BSN: Intel Larrabee finally hits 1TFLOPS - 2.7x faster than nVidia GT200!

Idontcare

Elite Member
Oct 10, 1999
21,118
58
91
Intel Larrabee finally hits 1TFLOPS - 2.7x faster than nVidia GT200!

The keynote continued while the engineers scrambled at the back to try to beat the 1TFLOPS barrier. A couple of minutes before the end of the keynote, Justin added the infamous "And one more thing…" Initial overclocked performance was 913 GFLOPS, moved slowly past 919 GLOPS, bounced up to 997 GFLOPS and ultimately passed the 1TFLOPS barrier with 1006 GFLOPS. Now, we can debate the numbers all we want, but the fact of the matter is that nVidia Tesla C1060 delivers only 370 GFLOPS in an identical SGEMM 4Kx4K calculation. Thus, Larrabee today comes at 2.7x math performance of GT200 chip.

http://www.brightsideofnews.com/new...-1tflops---27x-faster-than-nvidia-gt200!.aspx

Its actually an interesting read, worth hitting the link IMO.

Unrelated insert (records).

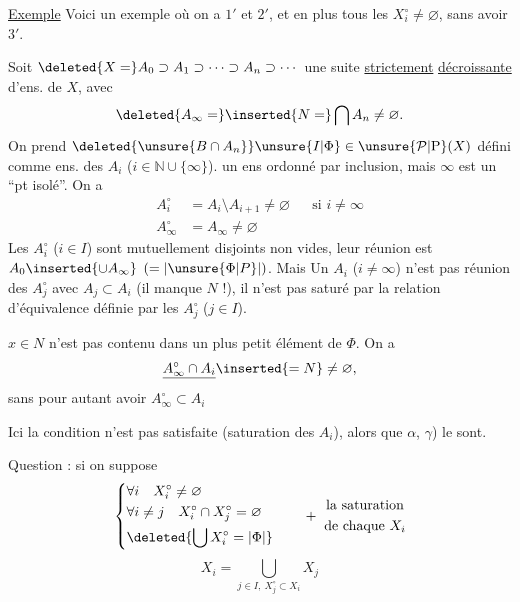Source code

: \uline{Exemple} Voici un exemple où on a $1'$ et $2'$, et en plus tous les $X_i^\circ\ne\varnothing$, sans avoir $3'$. 

Soit $\deleted{X=}A_0\supset A_1\supset\cdots\supset A_n\supset\cdots$ une suite \uline{strictement} \uline{décroissante} d'ens. de $X$, avec
\[
\deleted{A_\infty=}\inserted{N=}\bigcap A_n\ne\varnothing.
\]
On prend $\deleted{\unsure{B\cap A_n}}\unsure{I|\Phi}\in\unsure{\mathcal{P}|\mathrm{P}}(X)$ défini comme ens. des $A_i$ ($i\in\mathbb{N}\cup\{\infty\}$).   un ens  ordonné par inclusion, mais $\infty$ est un ``pt isolé''. On a
\[
\begin{aligned}
A_i^\circ&=A_i\setminus A_{i+1}\ne\varnothing&&\text{si }i\ne\infty\\
A_\infty^\circ&=A_\infty\ne\varnothing
\end{aligned}
\]
 Les $A_i^\circ$ ($i\in I$) sont mutuellement disjoints non vides, leur réunion est $A_0\inserted{\cup A_\infty}$ $(=|\unsure{\Phi|P}|)$. Mais Un $A_i$ ($i\ne\infty$) n'est pas réunion des $A_j^\circ$ avec $A_j\subset A_i$ (il manque $N$ !), il n'est pas saturé par la relation d'équivalence définie par les $A_j^\circ$ ($j\in I$).

  $x\in N$ n'est pas contenu dans un plus petit élément de $\Phi$. On a
\[
\underline{A_\infty^\circ\cap A_i}\inserted{=N}\ne\varnothing,
\]
sans pour autant avoir $A_\infty^\circ\subset A_i$ 

Ici la condition  n'est pas satisfaite (saturation des $A_i$), alors que $\alpha$, $\gamma$) le sont.

Question : si on suppose
\[
\left\{\begin{aligned}
&\forall i\quad X_i^\circ\ne\varnothing\\
&\forall i\ne j\quad X_i^\circ\cap X_j^\circ=\varnothing\\
&\deleted{\bigcup X_i^\circ=|\Phi|}
\end{aligned}\right.
\qquad+\ \begin{gathered}\text{la saturation}\\\text{de chaque }X_i\end{gathered}
\]
\[
X_i=\bigcup_{j\in I,\ X_j^\circ\subset X_i}X_j
\]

What they don't tell us is in the article is whether or not the 1Tflop result was accomplished with the 2006 specs they quote in their intro:

Back in 2006, when we first got the first details about Larrabee, the performance goal was "1TFLOPS@ 16 cores, 2.0 GHz clock, 150W TDP".
 

MrK6

Diamond Member
Aug 9, 2004
4,458
4
81
Thanks for the info :). I don't know if this is too much of a newbie question, but what exactly does this bring to the table? Are the 1GFLOPS computed by Larrabee any more useful that that of a NVIDIA GPU (as in, is it a question of x86 vs. CUDA)? Isn't Fermi supposed to have ~1TFLOPS output? I know the 5870 has ~2.7TFLOPS output, but there's not much coded to use it, iirc.
 

Idontcare

Elite Member
Oct 10, 1999
21,118
58
91
Yeah you have to make the distinguishment between "theoretical peak GFLOPS" and "actual GFLOPS".

The 2.7Tflop number for AMD is their theoretical max based on architectural details, but depending on the inefficiencies of the architecture you and I might only be able to extract 1TFlop out the chip.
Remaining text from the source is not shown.